Evidently, while many of us have been binge watching Netflix, the Tweedy’s have been producing an informal live show featuring original music and covers on Jeff’s wife Susan’s Instagram, 4 nights a week at 9 pm called “The Tweedy Show,” which has coincided with his goal of writing and recording a song a day with his two sons, Spencer and Sammy. The result is a third solo album of original material, Love Is The King, played entirely by Tweedy and his sons. In what was left of his spare time, Tweedy also wrote a book with an instructive title: “How to Write One Song.”

Tweedy is no novice to the written page; he authored “Let’s Go (So We Can Get Back); A Memoir of Recording and Discording with Wilco, Etc.” was published on Penguin Random House in 2018. And when I say his newest solo album is his third that skips over his 2014 album with his son Spencer, Sukierae, under the band moniker Tweedy. At the tail end of 2018, Tweedy returned with a solo album, WARM, which was followed the next summer by Warmer, just in time for Record Store Day. Along with the intimacy that came with Tweedy’s solo work, there was the added benefit of an increased comfort at visiting some of the country roots vibe that fueled some of his early work in the band Uncle Tupelo.

Throughout Love Is The King and most directly on the title track, Tweedy is wrestling with the dualities of existence: “Life isn’t fair/Love is the king.” And that tension is given expression in the music, the accessible melodic folk song on the one hand, and a guitar solo that reeks of the pain of sickness, struggle and death. If you can imagine a guitar ugly crying, teeth on edge, notes stretching the song’s key beyond its limits, that’s the sound you hear. Besides singing lead, and writing all the songs, Tweedy is playing all the guitars, including the bass and the leads, most of which are quite musical and pleasant on the ears, as opposed to the one on the opening track. Spencer Tweedy, his older son, plays drums throughout, while his younger brother Sammy sings most of the harmony vocals with his Dad.

Counter-intuitively, the songs on Love Is The King feel warmer, more openly sentimental than previous efforts. Highlights include a nature hymn, “A Robin Or A Wren,” which was written with George Saunders who described Tweedy as “our great, wry, American consolation poet” in the liner notes for WARM. “Gwendolyn,” “Natural Disaster” and “Guess Again,” feel like late 60’s era pop & roll, with fun guitar sounds, the first dreaming of home, the second caught up in the tragedy of falling in love or not ever falling in love, and the last which says that “the best thing I’ll ever do… It’s you.”

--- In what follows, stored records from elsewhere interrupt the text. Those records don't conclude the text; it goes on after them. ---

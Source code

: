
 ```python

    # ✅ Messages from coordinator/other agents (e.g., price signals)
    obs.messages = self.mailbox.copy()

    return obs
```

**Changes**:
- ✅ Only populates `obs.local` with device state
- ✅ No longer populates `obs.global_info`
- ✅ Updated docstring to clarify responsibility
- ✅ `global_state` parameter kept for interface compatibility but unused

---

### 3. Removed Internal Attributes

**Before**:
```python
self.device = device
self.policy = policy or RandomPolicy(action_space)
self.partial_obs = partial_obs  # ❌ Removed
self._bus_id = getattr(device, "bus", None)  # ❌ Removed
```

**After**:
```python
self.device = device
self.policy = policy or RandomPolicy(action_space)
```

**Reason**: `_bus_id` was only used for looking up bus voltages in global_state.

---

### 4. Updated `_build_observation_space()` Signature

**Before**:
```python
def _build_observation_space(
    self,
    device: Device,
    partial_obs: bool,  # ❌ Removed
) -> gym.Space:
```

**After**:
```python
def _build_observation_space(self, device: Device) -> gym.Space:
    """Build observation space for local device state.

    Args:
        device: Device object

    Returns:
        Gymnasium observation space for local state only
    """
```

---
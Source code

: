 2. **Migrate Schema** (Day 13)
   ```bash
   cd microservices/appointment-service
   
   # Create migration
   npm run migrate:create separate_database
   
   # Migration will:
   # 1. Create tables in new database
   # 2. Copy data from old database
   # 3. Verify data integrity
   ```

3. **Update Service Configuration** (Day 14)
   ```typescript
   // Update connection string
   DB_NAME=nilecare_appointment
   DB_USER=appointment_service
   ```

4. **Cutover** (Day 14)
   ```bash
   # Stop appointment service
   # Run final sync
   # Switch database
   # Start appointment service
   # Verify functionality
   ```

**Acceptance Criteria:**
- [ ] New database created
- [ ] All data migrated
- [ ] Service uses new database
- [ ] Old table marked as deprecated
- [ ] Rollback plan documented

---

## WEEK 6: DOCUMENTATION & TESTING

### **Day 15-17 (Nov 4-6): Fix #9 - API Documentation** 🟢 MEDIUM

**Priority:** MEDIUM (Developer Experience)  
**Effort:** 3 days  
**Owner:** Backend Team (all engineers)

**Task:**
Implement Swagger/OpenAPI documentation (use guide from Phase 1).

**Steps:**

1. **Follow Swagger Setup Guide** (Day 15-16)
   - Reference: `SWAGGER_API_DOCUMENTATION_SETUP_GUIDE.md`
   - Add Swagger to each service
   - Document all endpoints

In the song, “Save It For Me,” Tweedy provides an exhibit of one of the word exercises in his book suggested for would be songwriters, writing down words in a stream of consciousness without concern for their meaning as a way to discover fresh ways to sing about a thing. “A rainbow word in a mouth of clouds,” he sings, acknowledging “darkened days,” before concluding “save it for me/when the world falls apart/I can say with certainty/There’s a reason/A light left on in an empty room/Is how a love can be/Is all love can be.” It’s such a good feeling, that Tweedy whistles a melody for the song’s solo section. The real world may be having a “Bad Day Lately,” but in “Even I Can See” Tweedy finds some sense of the divine in the company of his wife: “I laugh and I cry/I live and I die/By her side.” Both songs offer very different examples of Tweedy’s guitar work, electric on the first, and a delightful finger picked acoustic solo in the second.

As he suggests in the two closing songs, Tweedy feels “Troubled” and knows himself well enough to know that the “trouble’s still me,” even though “my best moments are with you.” At the same time, even “Half-Asleep” and unsure of his surroundings he repeats the mantra with confidence, “When you need me/I’ll be there.” Likely this is another song celebrating the love and care he’s found in his family, but in a way it’s also about the gift of music and those things in life that sustain us even in the most challenging of times. In this season, to be sure, Love Is The King is one of those things.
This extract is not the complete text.